Princesses are always very beautiful, have long golden hair* and sit in a tower waiting for a handsome prince (who appears to have come straight out of a l'Oreal advert) to come charging along on his noble white steed and rescue her, all the while swishing his glossy mane.**

If 'generic princess' had any of her wits about her, she might use her common sense and intelligence to get out of the tower herself. Quite frankly, she doesn't have much else to do and, some might say, she may be single-handedly responsible for causing inequality in the workplace. If a woman can't use her initiative to get out of a tower, what chance does she have in the City with excel spreadsheets and financial analysis and making cups of coffee and whatever else these banky types do?***

If 'generic prince' had any of his wits about him, he would get a hair cut, get a car with leather interiors (then 'generic princess' would have to wait less time, it would be far more comfortable on the journey homeward and furthermore, her hair wouldn't go frizzy in the rain), pop into the nearest clothes shop, dump his armour, (heavy, sweaty and likely to cause body odour) and get the good old polo-shirt, belt, jeans combo on.****

The baddies are always pot-ugly. Warts, pointy noses, cackles, naff clothes (that even C&A would have rejected) and no doubt a dollop of halitosis. My advice to 'generic baddy' would be to get an appointment at the orthodontist and/or dental hygienist, nip into Topshop for something in vogue on the high street, nip into Boots for some acne cream and maybe get some highlights and/or friends. Either that, or simply stop being a baddy, because magically when you do that, you become beautiful.
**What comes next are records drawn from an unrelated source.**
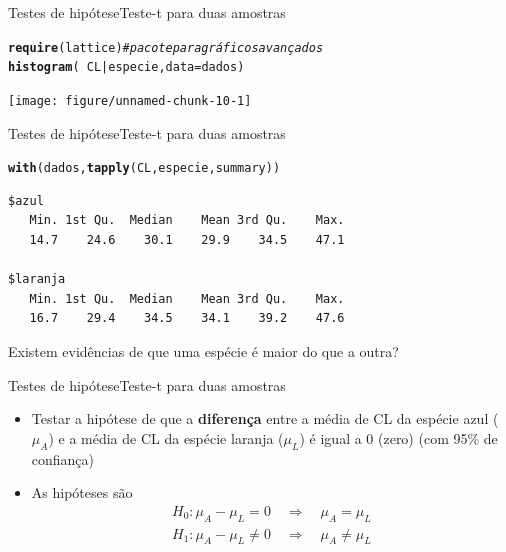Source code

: \documentclass[10pt]{beamer}\usepackage[]{graphicx}\usepackage[]{color}
\makeatletter
\newcommand{\hlcom}[1]{\textcolor[rgb]{0.678,0.584,0.686}{\textit{#1}}}%
\newcommand{\hlopt}[1]{\textcolor[rgb]{0,0,0}{#1}}%
\newcommand{\hlstd}[1]{\textcolor[rgb]{0.345,0.345,0.345}{#1}}%
\newcommand{\hlkwc}[1]{\textcolor[rgb]{0.333,0.667,0.333}{#1}}%
\newcommand{\hlkwd}[1]{\textcolor[rgb]{0.737,0.353,0.396}{\textbf{#1}}}%
\newenvironment{kframe}{%
 \def\at@end@of@kframe{}%
 \ifinner\ifhmode%
  \def\at@end@of@kframe{\end{minipage}}%
  \begin{minipage}{\columnwidth}%
 \fi\fi%
 \def\FrameCommand##1{\hskip\@totalleftmargin \hskip-\fboxsep
 \colorbox{shadecolor}{##1}\hskip-\fboxsep
     \hskip-\linewidth \hskip-\@totalleftmargin \hskip\columnwidth}%
 \MakeFramed {\advance\hsize-\width
   \@totalleftmargin\z@ \linewidth\hsize
   \@setminipage}}%
 {\par\unskip\endMakeFramed%
 \at@end@of@kframe}
\newenvironment{knitrout}{}{} %
\theoremstyle{definition}
\makeatother
\begin{document}
\begin{frame}[fragile=singleslide]{Testes de hipótese}{Teste-t para duas amostras}
\begin{knitrout}\small
{}\color{fgcolor}\begin{kframe}
\begin{alltt}
\hlkwd{require}\hlstd{(lattice)} \hlcom{# pacote para gráficos avançados}
\hlkwd{histogram}\hlstd{(}\hlopt{~}\hlstd{CL} \hlopt{|} \hlstd{especie,} \hlkwc{data} \hlstd{= dados)}
\end{alltt}
\end{kframe}

{\centering \texttt{[image: figure/unnamed-chunk-10-1]} 

}



\end{knitrout}
\end{frame}

\begin{frame}[fragile=singleslide]{Testes de hipótese}{Teste-t para duas amostras}
\begin{knitrout}\small
{}\color{fgcolor}\begin{kframe}
\begin{alltt}
\hlkwd{with}\hlstd{(dados,} \hlkwd{tapply}\hlstd{(CL, especie, summary))}
\end{alltt}
\begin{verbatim}
$azul
   Min. 1st Qu.  Median    Mean 3rd Qu.    Max. 
   14.7    24.6    30.1    29.9    34.5    47.1 

$laranja
   Min. 1st Qu.  Median    Mean 3rd Qu.    Max. 
   16.7    29.4    34.5    34.1    39.2    47.6 
\end{verbatim}
\end{kframe}
\end{knitrout}
Existem evidências de que uma espécie é maior do que a outra?
\end{frame}

\begin{frame}[fragile=singleslide]{Testes de hipótese}{Teste-t para duas amostras}
  \begin{itemize}
  \item Testar a hipótese de que a \textbf{diferença} entre a média de
    CL da espécie azul ($\mu_A$) e a média de CL da espécie laranja
    ($\mu_L$) é igual a 0 (zero) (com 95\% de confiança)
  \item As hipóteses são
    \begin{align*}
      H_0: \mu_A - \mu_L = 0 \quad \Rightarrow \quad \mu_A = \mu_L \\
      H_1: \mu_A - \mu_L \neq 0 \quad \Rightarrow \quad \mu_A \neq \mu_L
    \end{align*}
  \end{itemize}
\end{frame}
\end{document}
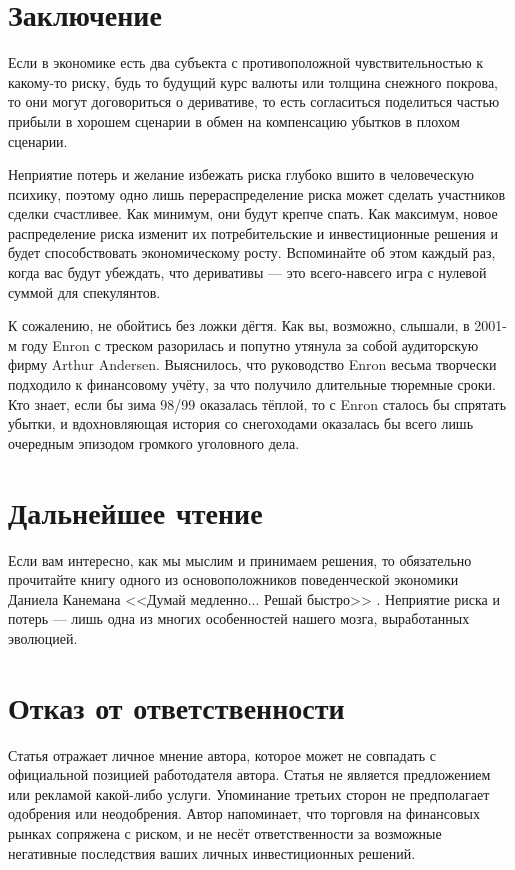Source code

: \section*{Заключение}

Если в экономике есть два субъекта с противоположной чувствительностью
к какому-то риску, будь то будущий курс валюты или толщина снежного покрова, то они
могут договориться о деривативе, то есть согласиться поделиться частью прибыли
в хорошем сценарии в обмен на компенсацию убытков в плохом сценарии.

Неприятие потерь и желание избежать риска глубоко вшито в человеческую
психику, поэтому одно лишь перераспределение риска может сделать участников сделки
счастливее. Как минимум, они будут крепче спать. Как максимум, новое распределение
риска изменит их потребительские и инвестиционные решения и будет способствовать
экономическому росту. Вспоминайте об этом каждый раз, когда вас будут убеждать, что
деривативы --- это всего-навсего игра с нулевой суммой для спекулянтов.

К сожалению, не обойтись без ложки дёгтя. Как вы, возможно, слышали, в 2001-м году
Enron с треском разорилась и попутно утянула за собой аудиторскую фирму Arthur
Andersen. Выяснилось, что руководство Enron весьма творчески подходило к
финансовому учёту, за что получило длительные тюремные сроки. Кто знает, если бы
зима 98/99 оказалась тёплой, то с Enron сталось бы спрятать убытки, и вдохновляющая
история со снегоходами оказалась бы всего лишь очередным эпизодом громкого уголовного дела.

\section*{Дальнейшее чтение}

Если вам интересно, как мы мыслим и принимаем решения, то обязательно прочитайте
книгу одного из основоположников поведенческой экономики Даниела Канемана 
<<Думай медленно... Решай быстро>> \cite{kanheman2013think}. Неприятие риска и
потерь --- лишь одна из многих особенностей нашего мозга, выработанных эволюцией.

\section*{Отказ от ответственности}

Статья отражает личное мнение автора, которое может не совпадать с официальной 
позицией работодателя автора. Статья не является предложением или рекламой 
какой-либо услуги. Упоминание третьих сторон не предполагает одобрения или 
неодобрения. Автор напоминает, что торговля на финансовых рынках сопряжена 
с риском, и не несёт ответственности за возможные негативные последствия ваших 
личных инвестиционных решений.

\begin{otherlanguage}{english}
\printbibliography[title = \begin{otherlanguage}{russian}Список
литературы\end{otherlanguage}]
\end{otherlanguage}

\printendnotes


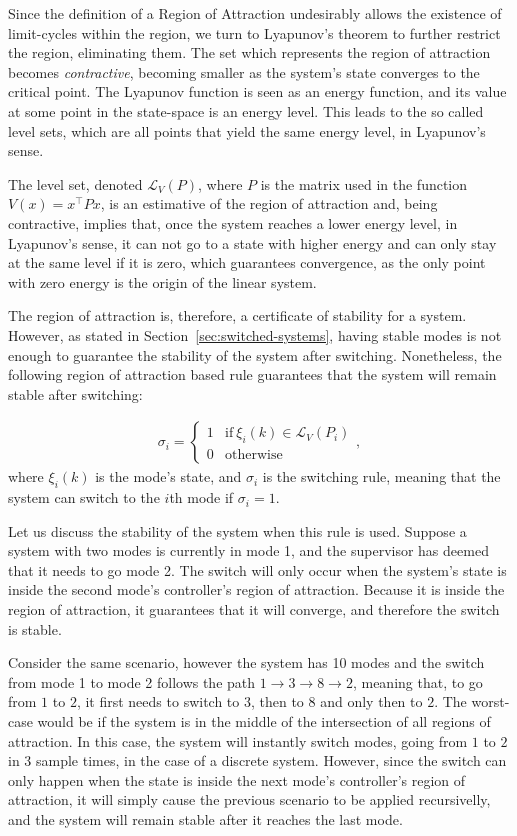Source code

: Since the definition of a Region of Attraction undesirably allows the existence
of limit-cycles within the region, we turn to Lyapunov's theorem to further
restrict the region, eliminating them. The set which represents the region of
attraction becomes \textit{contractive}, becoming smaller as the system's state
converges to the critical point. The Lyapunov function is seen as an energy
function, and its value at some point in the state-space is an energy level.
This leads to the so called level sets, which are all points that yield the same
energy level, in Lyapunov's sense.

The level set, denoted \(\mathcal{L}_{V}(P)\), where \(P\) is the matrix used in
the function \(V(x)=x^{\top}Px\), is an estimative of the region of attraction and,
being contractive, implies that, once the system reaches a lower energy level,
in Lyapunov's sense, it can not go to a state with higher energy and can only
stay at the same level if it is zero, which guarantees convergence, as the only
point with zero energy is the origin of the linear system.

The region of attraction is, therefore, a certificate of stability for a system.
However, as stated in Section~\ref{sec:switched-systems}, having stable modes is
not enough to guarantee the stability of the system after switching.
Nonetheless, the following region of attraction based rule guarantees that the
system will remain stable after switching:

\begin{align}
  \sigma_{i} = \begin{cases}
    1 & \textrm{if}~\xi_{i}(k)\in\mathcal{L}_V(P_i) \\
    0 & \textrm{otherwise}
  \end{cases},
\end{align}
%
where \(\xi_{i}(k)\) is the mode's state, and \(\sigma_{i}\) is the switching rule,
meaning that the system can switch to the \(i\)th mode if \(\sigma_{i}=1\).

Let us discuss the stability of the system when this rule is used. Suppose a
system with two modes is currently in mode 1, and the supervisor has deemed that
it needs to go mode 2. The switch will only occur when the system's state is
inside the second mode's controller's region of attraction. Because it is inside
the region of attraction, it guarantees that it will converge, and therefore the
switch is stable.

Consider the same scenario, however the system has 10 modes and the switch from
mode 1 to mode 2 follows the path \(1 \rightarrow 3 \rightarrow 8 \rightarrow 2\), meaning that, to go from
\(1\) to \(2\), it first needs to switch to \(3\), then to \(8\) and only then
to \(2\). The worst-case would be if the system is in the middle of the
intersection of all regions of attraction. In this case, the system will
instantly switch modes, going from \(1\) to \(2\) in \(3\) sample times, in the
case of a discrete system. However, since the switch can only happen when the
state is inside the next mode's controller's region of attraction, it will
simply cause the previous scenario to be applied recursivelly, and the system
will remain stable after it reaches the last mode.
I am a bit traditional. I would very much like a prince on a cracking stallion (read big fuck-off swish car) to sweep me off my feet  (FYI I'm a size 5, just in case I lose my glass slipper on your stairs. I'd really hate for you to trawl across every house in London to find me*****), rescue me from a tower (um..the office?) and behave in an utterly chivalrous and gentleman-like manner (but not too goody-two-shoes: feel free to jump into the lake on a whim a la Mr Darcy). Said gentleman must open the door for me as a natural reflex, bestow jewels upon me, shower me with compliments (but look away to spare my blushes) and, last but not least, kiss my hand upon meeting me. He may also bow if he wishes. At the same time, I am also adamant that I will have a career and independence. Demanding? Moi?

Chivalry is dead. A phrase I hear a lot these days.

I assure you, it is not.

Only recently, a heavily tattooed man with a ginger beard, ear plugs, a satchel and a tall, skinny, extra shot, creme-brulee macchiato gave up his seat for me on the tube. Valiant and thoroughly unnecessary. As a young whipper-snapper who is neither pregnant, old or disabled, I had no more need for the chair than he did.

The conclusion is this: chivalry is well and truly alive on London transport.

I can safely say, this blog entry is absolutely random and irrelevant. I'm not sure what possessed me to write it. I better end it quickly and more importantly, conclusively...



And they lived happily ever after.******





*Although maybe that's artistic license and it's actually dirty blonde/rich mouse.
**The prince, not the horse. Although let us not discriminate. I don't doubt that the horse also has a very nice mane.
***I doubt the latter. That's probably a job for the intern.
****NB always a winner with me.
*****Bit odd that Cinderella story. Are we seriously meant to believe that nobody else in the Kingdom had the same size feet as her?
******Absolutely no idea who did. Again, decidedly irrelevant. I'll leave you to muse upon that. Just pretty damned good ending to a story.